Out of the 74 questionnaires sent out, 68 replies were received (92% response rate). Of the anaesthesia departments that responded, 53 were from county hospitals, nine from university hospitals, and six from private hospitals. The number of general anaesthesia procedures performed per year range from minimum 500 to maximum 28,000. Most number of general anaesthesia procedures/year was performed by university hospitals (14,389 ± 7,674), followed by county hospitals (5,646 ± 4,143), while private hospitals stand for minority procedures per year (4,063 ± 1,837). Of the departments, 68% reported the presence of guidelines for an airway algorithm, 52% reported difficult airway management guidelines, and 52% reported written information for patients in case they have a difficult airway. Guidelines for awake fibre-optic intubation were reported by only 14 (21%) departments. There was no statistically significant difference in the proportion of reported written guidelines for airway management between type of hospitals, except for guidelines for difficult airway (p = 0.049). Eight of the nine university hospitals reported guidelines for difficult airway compared with only 23 of 53 county and 2 of 6 private hospitals. The percentage of available written guidelines for airway management within anaesthesia departments is summarised in Table 1.

Table 1. Type of hospital and presence of airway management guidelines

In total, 214 guidelines were reported, of which 132 (67%) were not verified by an attachment. Forty six (21%) of the attached guidelines were those recommended by the SFAI, and 36 (17%) of the attached guidelines were developed by the local departments. Of the 46 departments that reported having a guideline for an airway algorithm, 11 attached locally developed guidelines and nine the SFAI airway guidelines, whereas the remaining 26 did not attach any guidelines. Among the 35 departments that reported giving written postoperative information to the patient in case of a difficult airway, 12 attached a guideline. In all cases, an anaesthesia problem card was attached, as recommended by the SFAI. Fourteen departments reported having a guideline for awake fibre-optic intubation and one sent their locally developed guidelines (Table 2).

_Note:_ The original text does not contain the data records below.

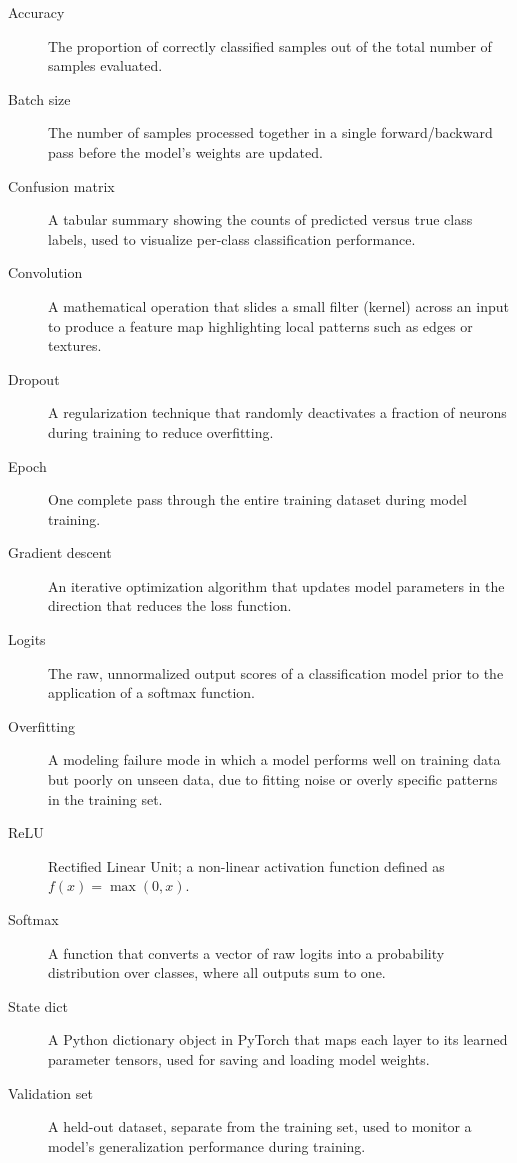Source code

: \documentclass[12pt,a4paper]{report}
\begin{document}
\begin{description}
    \item[Accuracy] The proportion of correctly classified samples out of the total number of samples evaluated.
    \item[Batch size] The number of samples processed together in a single forward/backward pass before the model's weights are updated.
    \item[Confusion matrix] A tabular summary showing the counts of predicted versus true class labels, used to visualize per-class classification performance.
    \item[Convolution] A mathematical operation that slides a small filter (kernel) across an input to produce a feature map highlighting local patterns such as edges or textures.
    \item[Dropout] A regularization technique that randomly deactivates a fraction of neurons during training to reduce overfitting.
    \item[Epoch] One complete pass through the entire training dataset during model training.
    \item[Gradient descent] An iterative optimization algorithm that updates model parameters in the direction that reduces the loss function.
    \item[Logits] The raw, unnormalized output scores of a classification model prior to the application of a softmax function.
    \item[Overfitting] A modeling failure mode in which a model performs well on training data but poorly on unseen data, due to fitting noise or overly specific patterns in the training set.
    \item[ReLU] Rectified Linear Unit; a non-linear activation function defined as $f(x) = \max(0, x)$.
    \item[Softmax] A function that converts a vector of raw logits into a probability distribution over classes, where all outputs sum to one.
    \item[State dict] A Python dictionary object in PyTorch that maps each layer to its learned parameter tensors, used for saving and loading model weights.
    \item[Validation set] A held-out dataset, separate from the training set, used to monitor a model's generalization performance during training.
\end{description}
\end{document}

Table 2. Presence of guidelines for airway management within anaesthesia departments (n = 68)

Documents sent that did not match the guideline criteria for this study are presented as follows: three directors sent user manuals with photographic images depicting how to perform fibre-optic bronchoscopy and a list of the equipment on their airway trolley; one respondent attached an abstract and photocopies from an article in the Swedish medical journal for physicians that was used as a guideline [16]. Twenty departments did not send any guidelines for preoperative assessment, but two of these departments stated that they used the SFAIs guidelines and two reported using Mallampati’s test, Thyromental distance, and an examination of the mouth and dental status.

Fifty one departments sent an anaesthesia record form (Table 3). In the airway “box” in the anaesthesia record, dental status and head and neck mobility were the most frequently pre-printed elements followed by the Cormack & Lehanes grade. The least commonly reported box was sternomental distance and the number of intubations attempted.

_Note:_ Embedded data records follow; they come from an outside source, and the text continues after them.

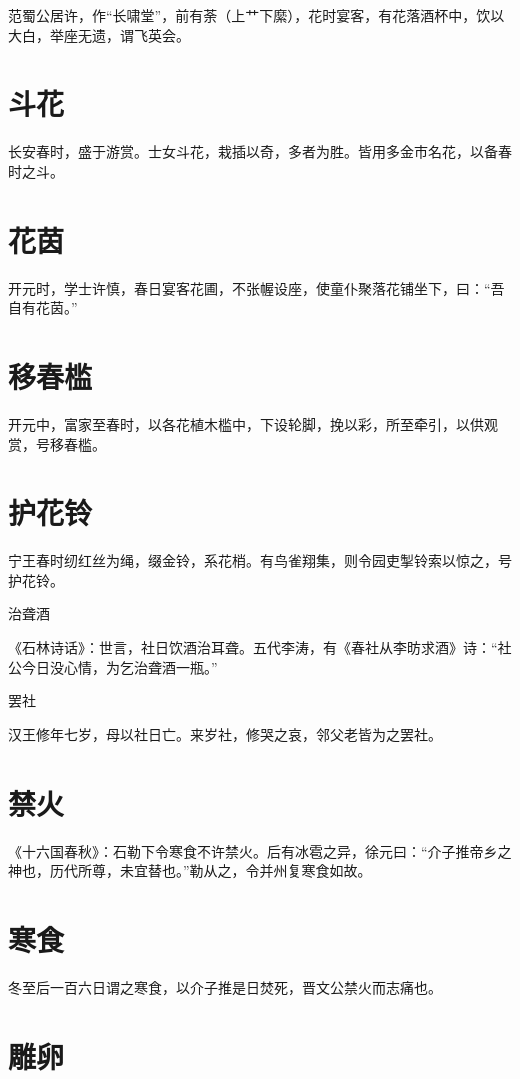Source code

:\documentclass[a4paper,12pt,UTF8,twoside]{ctexbook}
\begin{document}
范蜀公居许，作“长啸堂”，前有荼（上艹下縻），花时宴客，有花落酒杯中，饮以大白，举座无遗，谓飞英会。

	\section{斗花}

长安春时，盛于游赏。士女斗花，栽插以奇，多者为胜。皆用多金市名花，以备春时之斗。

	\section{花茵}

开元时，学士许慎，春日宴客花圃，不张幄设座，使童仆聚落花铺坐下，曰：“吾自有花茵。”

	\section{移春槛}

开元中，富家至春时，以各花植木槛中，下设轮脚，挽以彩，所至牵引，以供观赏，号移春槛。

	\section{护花铃}

宁王春时纫红丝为绳，缀金铃，系花梢。有鸟雀翔集，则令园吏掣铃索以惊之，号护花铃。

治聋酒

《石林诗话》：世言，社日饮酒治耳聋。五代李涛，有《春社从李昉求酒》诗：“社公今日没心情，为乞治聋酒一瓶。”

罢社

汉王修年七岁，母以社日亡。来岁社，修哭之哀，邻父老皆为之罢社。

	\section{禁火}

《十六国春秋》：石勒下令寒食不许禁火。后有冰雹之异，徐元曰：“介子推帝乡之神也，历代所尊，未宜替也。”勒从之，令并州复寒食如故。

	\section{寒食}

冬至后一百六日谓之寒食，以介子推是日焚死，晋文公禁火而志痛也。

	\section{雕卵}
\end{document}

Table 3. List of the most commonly pre-printed airway elements in the anaesthesia record collected (n = 51)


We surveyed the presence of airway management guidelines in Swedish anaesthesia departments and found an important lack of guidelines. In those cases when the departments sent their guidelines, many were developed nationally by SFAI and few local guidelines were present. Our findings shows that about half of the departments reported the presence of guidelines for an airway algorithm, a written patient information card in case of difficult airway, and guidelines for difficult airway, but less than half reported the presence of guidelines for preoperative assessment. A third or less reported a guideline for Rapid Sequence Intubation, criteria for performing an awake intubation, or a prescription for the RNA to perform a tracheal intubation. The most frequently pre-printed preoperative elements in the anaesthesia record form were dental status and head and neck mobility.

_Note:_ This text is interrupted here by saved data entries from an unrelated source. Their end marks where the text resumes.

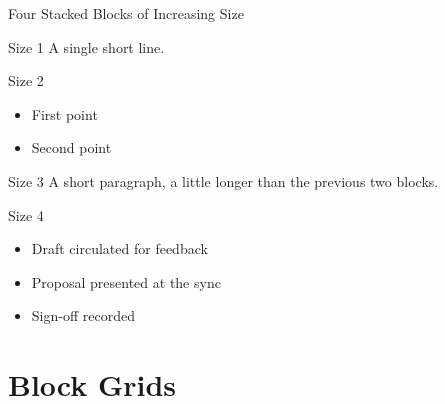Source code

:\documentclass[aspectratio=169]{beamer}
\begin{document}
\begin{frame}{Four Stacked Blocks of Increasing Size}
  \begin{block}{Size 1}
    {\scriptsize A single short line.}
  \end{block}
  \begin{block}{Size 2}
    {\scriptsize
      \begin{itemize}
        \item First point
        \item Second point
      \end{itemize}
    }
  \end{block}
  \begin{block}{Size 3}
    {\scriptsize A short paragraph, a little longer than the previous
    two blocks.}
  \end{block}
  \begin{block}{Size 4}
    {\scriptsize
      \begin{itemize}
        \item Draft circulated for feedback
        \item Proposal presented at the sync
        \item Sign-off recorded
      \end{itemize}
    }
  \end{block}
\end{frame}

\section{Block Grids}
\end{document}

A lack of airway guidelines was not unexpected; similar findings have been described in other countries [11,17]. Even if guidelines aim to improve safe practices and to promote patient participation [14,18], existing guidelines for airway management are not always used [1]. An airway algorithm was reported as being present in 68% of the departments. This high number of reported guidelines for an airway algorithm could perhaps be explains by the fact that the SFAI has recently developed a new airway algorithm [13]. On the other hand, only one third of the departments had written guidelines for Rapid Sequence Intubation. This is interesting since this method is one of the most commonly discussed and questioned induction techniques when unanticipated difficult airway occurs, and requires training and experience [19]. Furthermore, only about half of the departments had a defined algorithm for the management of a difficult airway. Although the purpose of many of these airway guidelines is safer airway management, relatively little consideration has been given to their usefulness. More could be done to implement such guidelines locally [20]. In Europe; many anaesthesia societies collaborate and share guidelines for clinical procedures. Such collaborations support the work of anaesthesia professionals as they contribute to high-quality care, and also reduce practice variation from one country to another, as well as reduce the variety of practices among local hospitals [21,22].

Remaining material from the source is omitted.